L’une de ses mains rugueuses maintenait ses poignets, tandis que l’autre parcourait son corps de haut en bas. Elle ne détestait pas particulièrement Kiyomasa, mais à cet instant précis, la sensation de contact contre sa peau la révoltait. Elle comprit alors que ce n’était pas le toucher qui la dérangeait, mais le fait qu’elle n’aimait pas l’homme qui en était l’auteur. Elle voulait être touchée par l’homme qu’elle aimait. Venant de quelqu’un d’autre, cela lui donnait l’impression que son cœur était violé.
— Pourquoi ? Pourquoi maintenant ?! demanda-t-elle.
Comment pouvait-il faire cela alors qu’il savait qu’elle s’inquiétait pour Jinta ?
— Parce que c’est le meilleur moment, répondit-il — Jinta ne perdra jamais face à ces démons, il n’y a pas lieu de s’inquiéter pour lui. Il accomplira son devoir, alors je dois accomplir le mien comme toi tu dois accomplir le tien.
Un frisson lui traversa le corps. Leur devoir. Porter un enfant. Le but de leur mariage était de concevoir un hériter. De toute évidence, elle savait que cela signifiait qu’il fallait faire... un jour ou l’autre.
— Mais…
— Allez, tu savais que nous aurions à le faire.
Elle le savait. Elle avait accepté le mariage en sachant parfaitement ce qu’il impliquait. Mais le faire maintenant ? N’avait-elle pas le droit de prier pour le bien-être de Jinta ? Elle l’avait déjà trahi par son choix. Elle comprenait qu’elle n’avait plus le droit de l’aimer. Mais elle ne voulait pas se souiller au point de coucher avec un autre homme alors qu’il risquait sa vie.
— S’il te plaît, arrête… Au moins jusqu’à ce que je sache que Jinta soit sain et sauf, implora-t-elle.
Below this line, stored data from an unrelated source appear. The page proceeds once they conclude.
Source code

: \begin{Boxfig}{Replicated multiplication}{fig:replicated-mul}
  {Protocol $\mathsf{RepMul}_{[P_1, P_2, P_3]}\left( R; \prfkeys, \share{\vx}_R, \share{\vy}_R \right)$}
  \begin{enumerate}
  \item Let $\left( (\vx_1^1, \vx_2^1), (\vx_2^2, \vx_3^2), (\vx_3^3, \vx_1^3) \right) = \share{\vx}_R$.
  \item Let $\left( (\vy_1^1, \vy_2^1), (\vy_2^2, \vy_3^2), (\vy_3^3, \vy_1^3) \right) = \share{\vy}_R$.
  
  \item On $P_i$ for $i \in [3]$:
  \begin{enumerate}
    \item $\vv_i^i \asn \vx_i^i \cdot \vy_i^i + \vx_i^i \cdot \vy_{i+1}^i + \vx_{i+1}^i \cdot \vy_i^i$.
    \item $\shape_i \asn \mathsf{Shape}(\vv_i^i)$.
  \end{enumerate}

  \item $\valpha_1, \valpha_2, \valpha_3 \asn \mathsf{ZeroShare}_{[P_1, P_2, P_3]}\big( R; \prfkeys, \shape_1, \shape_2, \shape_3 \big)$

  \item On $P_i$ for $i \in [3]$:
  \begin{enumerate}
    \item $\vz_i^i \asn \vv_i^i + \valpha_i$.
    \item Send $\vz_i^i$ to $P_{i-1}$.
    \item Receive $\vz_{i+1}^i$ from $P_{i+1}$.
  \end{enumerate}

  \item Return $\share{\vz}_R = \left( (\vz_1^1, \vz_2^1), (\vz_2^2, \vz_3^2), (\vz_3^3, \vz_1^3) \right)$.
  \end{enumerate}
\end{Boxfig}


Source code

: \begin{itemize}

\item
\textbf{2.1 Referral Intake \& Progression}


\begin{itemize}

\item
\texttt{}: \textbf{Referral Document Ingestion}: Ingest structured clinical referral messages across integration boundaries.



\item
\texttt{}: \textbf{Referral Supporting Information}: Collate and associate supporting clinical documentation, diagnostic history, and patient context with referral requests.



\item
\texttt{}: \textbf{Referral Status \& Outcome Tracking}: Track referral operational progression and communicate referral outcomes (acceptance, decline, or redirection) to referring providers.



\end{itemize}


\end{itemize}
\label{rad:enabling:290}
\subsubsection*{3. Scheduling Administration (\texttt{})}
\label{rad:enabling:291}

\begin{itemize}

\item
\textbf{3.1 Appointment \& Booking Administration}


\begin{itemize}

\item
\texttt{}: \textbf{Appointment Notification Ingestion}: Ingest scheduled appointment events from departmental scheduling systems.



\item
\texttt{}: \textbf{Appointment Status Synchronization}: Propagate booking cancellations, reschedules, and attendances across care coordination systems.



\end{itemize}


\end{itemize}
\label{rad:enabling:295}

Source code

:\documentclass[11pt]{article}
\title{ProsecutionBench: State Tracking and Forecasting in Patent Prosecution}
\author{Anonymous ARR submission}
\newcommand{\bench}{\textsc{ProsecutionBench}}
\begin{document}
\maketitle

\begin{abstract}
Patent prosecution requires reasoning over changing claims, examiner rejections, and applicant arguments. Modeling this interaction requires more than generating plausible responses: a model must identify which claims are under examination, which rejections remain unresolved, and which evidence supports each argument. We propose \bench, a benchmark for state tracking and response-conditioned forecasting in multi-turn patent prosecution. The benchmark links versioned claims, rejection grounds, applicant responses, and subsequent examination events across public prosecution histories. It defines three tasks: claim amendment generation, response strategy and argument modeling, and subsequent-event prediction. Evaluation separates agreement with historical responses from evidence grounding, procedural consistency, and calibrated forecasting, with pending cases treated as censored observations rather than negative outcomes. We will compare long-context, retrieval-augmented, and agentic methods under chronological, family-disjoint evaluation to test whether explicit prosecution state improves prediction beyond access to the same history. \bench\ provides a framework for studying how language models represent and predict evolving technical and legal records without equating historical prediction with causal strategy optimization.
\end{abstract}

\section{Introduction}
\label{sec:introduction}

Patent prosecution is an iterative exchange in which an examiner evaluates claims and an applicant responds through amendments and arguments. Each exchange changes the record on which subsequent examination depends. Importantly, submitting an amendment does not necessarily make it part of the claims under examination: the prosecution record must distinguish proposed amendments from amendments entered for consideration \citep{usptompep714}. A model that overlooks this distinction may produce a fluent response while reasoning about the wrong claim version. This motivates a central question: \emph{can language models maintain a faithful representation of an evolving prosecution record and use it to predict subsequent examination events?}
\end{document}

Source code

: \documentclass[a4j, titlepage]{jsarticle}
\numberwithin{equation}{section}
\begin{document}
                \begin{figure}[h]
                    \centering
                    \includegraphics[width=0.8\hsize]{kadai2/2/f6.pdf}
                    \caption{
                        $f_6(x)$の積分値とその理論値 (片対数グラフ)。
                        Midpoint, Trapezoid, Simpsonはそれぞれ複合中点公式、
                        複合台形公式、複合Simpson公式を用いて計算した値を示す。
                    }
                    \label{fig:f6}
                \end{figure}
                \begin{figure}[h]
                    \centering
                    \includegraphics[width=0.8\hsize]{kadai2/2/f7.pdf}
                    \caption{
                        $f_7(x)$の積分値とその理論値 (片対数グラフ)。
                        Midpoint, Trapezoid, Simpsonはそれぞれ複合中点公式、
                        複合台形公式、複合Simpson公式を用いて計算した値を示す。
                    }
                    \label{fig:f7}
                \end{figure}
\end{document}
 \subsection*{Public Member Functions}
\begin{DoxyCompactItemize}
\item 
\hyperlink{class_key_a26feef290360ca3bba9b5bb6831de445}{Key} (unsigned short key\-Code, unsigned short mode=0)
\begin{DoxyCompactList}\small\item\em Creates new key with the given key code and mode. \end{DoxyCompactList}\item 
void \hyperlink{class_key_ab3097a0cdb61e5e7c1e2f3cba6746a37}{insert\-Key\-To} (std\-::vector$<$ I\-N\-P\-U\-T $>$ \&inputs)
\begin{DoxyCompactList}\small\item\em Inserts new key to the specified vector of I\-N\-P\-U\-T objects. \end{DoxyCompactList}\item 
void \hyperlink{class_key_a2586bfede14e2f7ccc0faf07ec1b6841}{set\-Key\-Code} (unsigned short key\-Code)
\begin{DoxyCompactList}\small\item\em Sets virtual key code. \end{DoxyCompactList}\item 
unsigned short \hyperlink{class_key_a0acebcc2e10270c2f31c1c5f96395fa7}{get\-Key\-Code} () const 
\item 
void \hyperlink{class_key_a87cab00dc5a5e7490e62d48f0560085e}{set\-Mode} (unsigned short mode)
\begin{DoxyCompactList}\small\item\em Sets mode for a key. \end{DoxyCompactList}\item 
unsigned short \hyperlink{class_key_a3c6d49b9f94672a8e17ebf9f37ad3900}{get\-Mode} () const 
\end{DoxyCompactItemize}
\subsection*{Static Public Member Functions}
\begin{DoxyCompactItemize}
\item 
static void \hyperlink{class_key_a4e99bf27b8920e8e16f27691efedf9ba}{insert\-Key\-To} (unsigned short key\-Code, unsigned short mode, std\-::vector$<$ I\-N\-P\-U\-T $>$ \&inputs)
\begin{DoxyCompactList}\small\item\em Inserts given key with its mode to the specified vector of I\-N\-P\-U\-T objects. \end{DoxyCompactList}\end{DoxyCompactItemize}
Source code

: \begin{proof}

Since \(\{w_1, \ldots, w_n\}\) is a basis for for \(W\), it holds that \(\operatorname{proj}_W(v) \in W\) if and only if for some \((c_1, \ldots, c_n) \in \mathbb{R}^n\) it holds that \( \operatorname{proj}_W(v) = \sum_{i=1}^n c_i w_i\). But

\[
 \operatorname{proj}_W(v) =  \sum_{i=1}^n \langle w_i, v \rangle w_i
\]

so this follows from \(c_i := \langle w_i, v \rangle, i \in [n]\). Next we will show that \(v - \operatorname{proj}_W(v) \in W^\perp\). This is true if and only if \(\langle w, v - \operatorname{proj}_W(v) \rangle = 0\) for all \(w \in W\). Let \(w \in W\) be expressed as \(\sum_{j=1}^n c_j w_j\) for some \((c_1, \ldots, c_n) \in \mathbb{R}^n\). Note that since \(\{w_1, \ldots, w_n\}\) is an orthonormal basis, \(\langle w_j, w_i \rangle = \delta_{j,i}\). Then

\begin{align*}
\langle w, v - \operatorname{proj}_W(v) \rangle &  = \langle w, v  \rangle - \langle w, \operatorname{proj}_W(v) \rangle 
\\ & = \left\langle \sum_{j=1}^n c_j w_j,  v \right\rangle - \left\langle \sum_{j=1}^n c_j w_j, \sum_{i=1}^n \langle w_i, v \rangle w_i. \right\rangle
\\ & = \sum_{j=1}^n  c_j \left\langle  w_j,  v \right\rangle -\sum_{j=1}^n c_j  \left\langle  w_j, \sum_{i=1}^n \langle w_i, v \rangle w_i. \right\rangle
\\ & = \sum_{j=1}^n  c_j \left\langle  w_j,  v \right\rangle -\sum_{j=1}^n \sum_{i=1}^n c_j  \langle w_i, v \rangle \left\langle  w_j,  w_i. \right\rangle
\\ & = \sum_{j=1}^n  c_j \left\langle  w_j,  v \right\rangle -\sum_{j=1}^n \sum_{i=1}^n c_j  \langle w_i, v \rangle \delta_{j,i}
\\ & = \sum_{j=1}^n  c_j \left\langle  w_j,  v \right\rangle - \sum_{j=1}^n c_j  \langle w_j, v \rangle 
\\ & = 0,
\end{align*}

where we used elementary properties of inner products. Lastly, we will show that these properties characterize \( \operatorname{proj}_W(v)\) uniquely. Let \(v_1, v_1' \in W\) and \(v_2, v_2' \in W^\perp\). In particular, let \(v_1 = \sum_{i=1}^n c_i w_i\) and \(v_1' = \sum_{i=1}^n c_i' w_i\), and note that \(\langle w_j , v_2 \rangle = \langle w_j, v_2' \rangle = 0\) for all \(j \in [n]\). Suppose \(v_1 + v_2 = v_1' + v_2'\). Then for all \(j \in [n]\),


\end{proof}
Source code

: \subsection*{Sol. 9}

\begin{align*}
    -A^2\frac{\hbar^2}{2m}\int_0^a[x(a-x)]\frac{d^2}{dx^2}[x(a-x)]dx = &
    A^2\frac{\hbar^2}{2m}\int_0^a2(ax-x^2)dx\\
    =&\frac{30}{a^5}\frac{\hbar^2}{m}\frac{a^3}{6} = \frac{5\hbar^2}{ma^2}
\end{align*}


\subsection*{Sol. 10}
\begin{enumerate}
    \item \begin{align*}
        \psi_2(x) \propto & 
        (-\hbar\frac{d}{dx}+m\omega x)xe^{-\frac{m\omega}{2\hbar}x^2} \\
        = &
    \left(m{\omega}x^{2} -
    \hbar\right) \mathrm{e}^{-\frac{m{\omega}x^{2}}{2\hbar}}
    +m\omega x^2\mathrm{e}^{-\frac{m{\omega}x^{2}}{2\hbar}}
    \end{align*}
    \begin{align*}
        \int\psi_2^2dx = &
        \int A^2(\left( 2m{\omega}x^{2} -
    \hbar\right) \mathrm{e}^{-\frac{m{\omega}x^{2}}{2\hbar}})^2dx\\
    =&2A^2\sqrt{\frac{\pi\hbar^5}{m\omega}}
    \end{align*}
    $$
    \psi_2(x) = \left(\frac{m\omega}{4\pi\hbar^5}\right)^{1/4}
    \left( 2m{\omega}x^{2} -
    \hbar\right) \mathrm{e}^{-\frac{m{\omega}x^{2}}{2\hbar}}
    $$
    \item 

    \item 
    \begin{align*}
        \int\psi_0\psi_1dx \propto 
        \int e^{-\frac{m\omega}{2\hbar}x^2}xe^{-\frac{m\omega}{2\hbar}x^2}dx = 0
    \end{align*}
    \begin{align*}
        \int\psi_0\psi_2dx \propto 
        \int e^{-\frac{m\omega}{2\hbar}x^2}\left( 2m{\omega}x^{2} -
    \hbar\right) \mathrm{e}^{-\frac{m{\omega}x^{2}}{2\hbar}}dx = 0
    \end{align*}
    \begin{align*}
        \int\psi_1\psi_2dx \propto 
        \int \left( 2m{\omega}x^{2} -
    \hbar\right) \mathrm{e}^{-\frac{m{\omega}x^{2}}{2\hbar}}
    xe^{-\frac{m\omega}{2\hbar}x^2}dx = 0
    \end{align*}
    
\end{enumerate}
— C’est pour son bien que je fais ça, dit Kiyomasa en ricanant. Nous devrons de toute façon faire un enfant. Mais tu es Itsukihime. Tu auras toujours besoin de quelqu’un pour te protéger, même lors de notre nuit de noces. Tu comprends ce que je veux dire, n’est-ce pas ?
Elle sentit un étau se resserrer autour de son cœur. Elle allait mettre au monde un enfant avec Kiyomasa, comme le voulait le village. Quelqu’un devrait veiller sur elle pendant l’acte. Et ce quelqu’un — En échange, je continuerai à te protéger en tant que gardien du sanctuaire — ne pouvait être que Jinta.
— Non.
Elle avait la détermination. Elle avait la résolution. Mais elle manquait d’imagination. Elle avait envisagé un avenir aux côtés d’un autre, mais jamais qu’elle devrait coucher avec un autre homme alors que ce dernier se tenait devant eux.
Son visage pâlit face à cette constatation. Elle oublia complètement son rôle d’Itsukihime et redevint momentanément Shirayuki.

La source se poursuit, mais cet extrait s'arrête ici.